Но еще хуже, когда проект Нового Времени защищают от опасности исчезновения. Наиболее отчаянную попытку такого рода предпринял Хабермас (Habermas, 1988). Не входит ли в его задачу показать, что ничто никогда глубоко не разделяло человека и вещи? Не собирается ли он возобновить проект Нового Времени, продемонстрировать механизмы функционирования практики, скрывающиеся под всеми гарантиями Конституции? Совершенно напротив: он полагает, что главная опасность происходит из смешивания говорящих и мыслящих субъектов с чистой естественнонаучной и технической рациональностью, которую допускала старая философия сознания! «Я уже высказывал то наиболее принципиальное соображение, что парадигма знания об объектах должна быть заменена парадигмой взаимопонимания между субъектами, способными говорить и действовать» (Ibid., р. 350). Если кто-то и ошибся в выборе своего врага, то именно это трансформированное кантианство XX века, которое пытается увеличить пропасть между объектами, познаваемыми субъектом, с одной стороны, и коммуникативным разумом — с другой, тогда как прежнее сознание имело по крайней мере ту заслугу, что было направлено на объект и, следовательно, таким образом напоминало об искусственном происхождении этих двух полюсов Конституции.
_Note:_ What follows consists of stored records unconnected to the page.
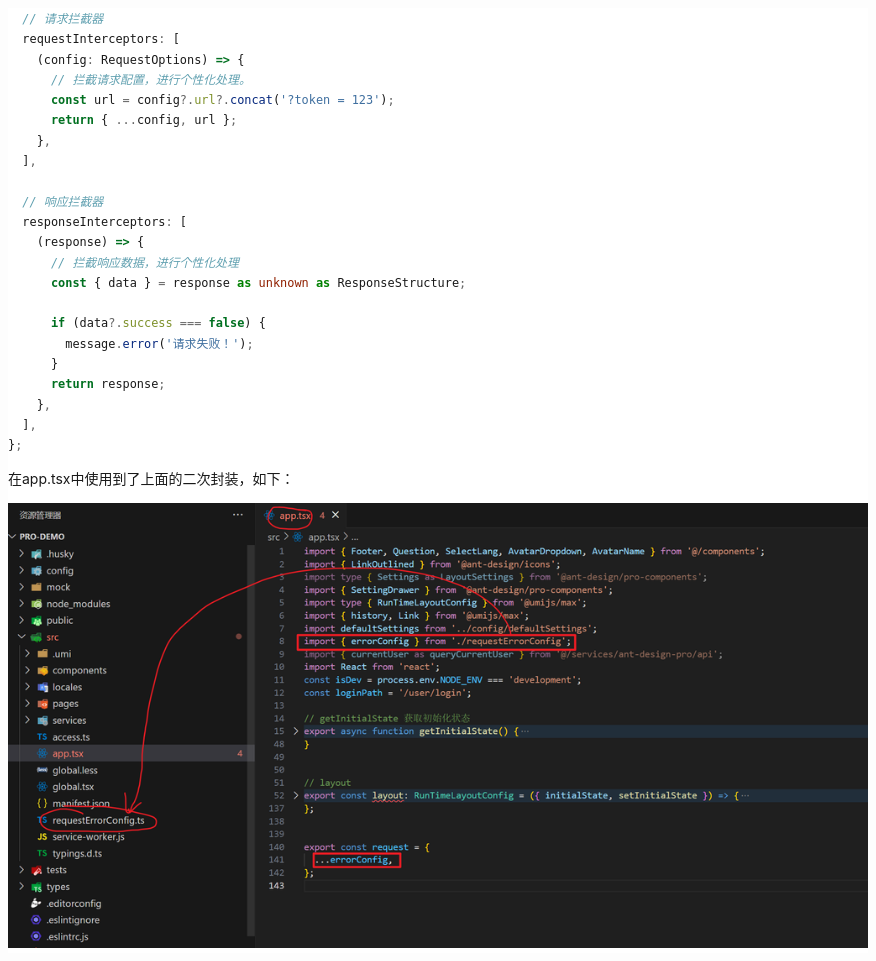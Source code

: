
 ```ts
  // 请求拦截器
  requestInterceptors: [
    (config: RequestOptions) => {
      // 拦截请求配置，进行个性化处理。
      const url = config?.url?.concat('?token = 123');
      return { ...config, url };
    },
  ],

  // 响应拦截器
  responseInterceptors: [
    (response) => {
      // 拦截响应数据，进行个性化处理
      const { data } = response as unknown as ResponseStructure;

      if (data?.success === false) {
        message.error('请求失败！');
      }
      return response;
    },
  ],
};
```





在app.tsx中使用到了上面的二次封装，如下：

![1712653600950](./assets/1712653600950.png)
Но Хабермас хочет сделать несоизмеримыми два этих полюса в тот самый момент, когда квазиобъекты размножились настолько, что уже, кажется, невозможно найти среди них хотя бы один, который в той или иной степени напоминал бы свободного говорящего субъекта или овеществленный природный объект. И если Канту не удалось это сделать во время первой индустриальной революции, то как это может получиться у Хабермаса после шестой или седьмой? Еще старый добрый Кант умножал слои посредников, которые позволили ему установить переход между ноуменами и трансцендентальным
Ситуация с допостмодернистами чем-то напоминают феодальную реакцию, имевшую место в самом конце Старого Режима: сознание чести никогда не было таким обостренным, никогда так скрупулезно не подсчитывался процент голубой крови, но уже поздно было радикальным образом отделять третье сословиеют дворян! Точно так же, сейчас уже поздно снова производить что-то вроде коперниковской революции и требовать, чтобы вещи вращались вокруг интерсубъективности. Хабермас и его последователи продлевают жизнь проекту Нового Времени только за счет того, что воздерживаются от любого эмпирического исследования (Habermas, 1987); такое исследование слишком быстро обнаружило бы существование третьего сословия и слишком тесно переплелось бы с бедными говорящими субъектами. Пусть гибнут сети, лишь бы только коммуникативный разум торжествовал.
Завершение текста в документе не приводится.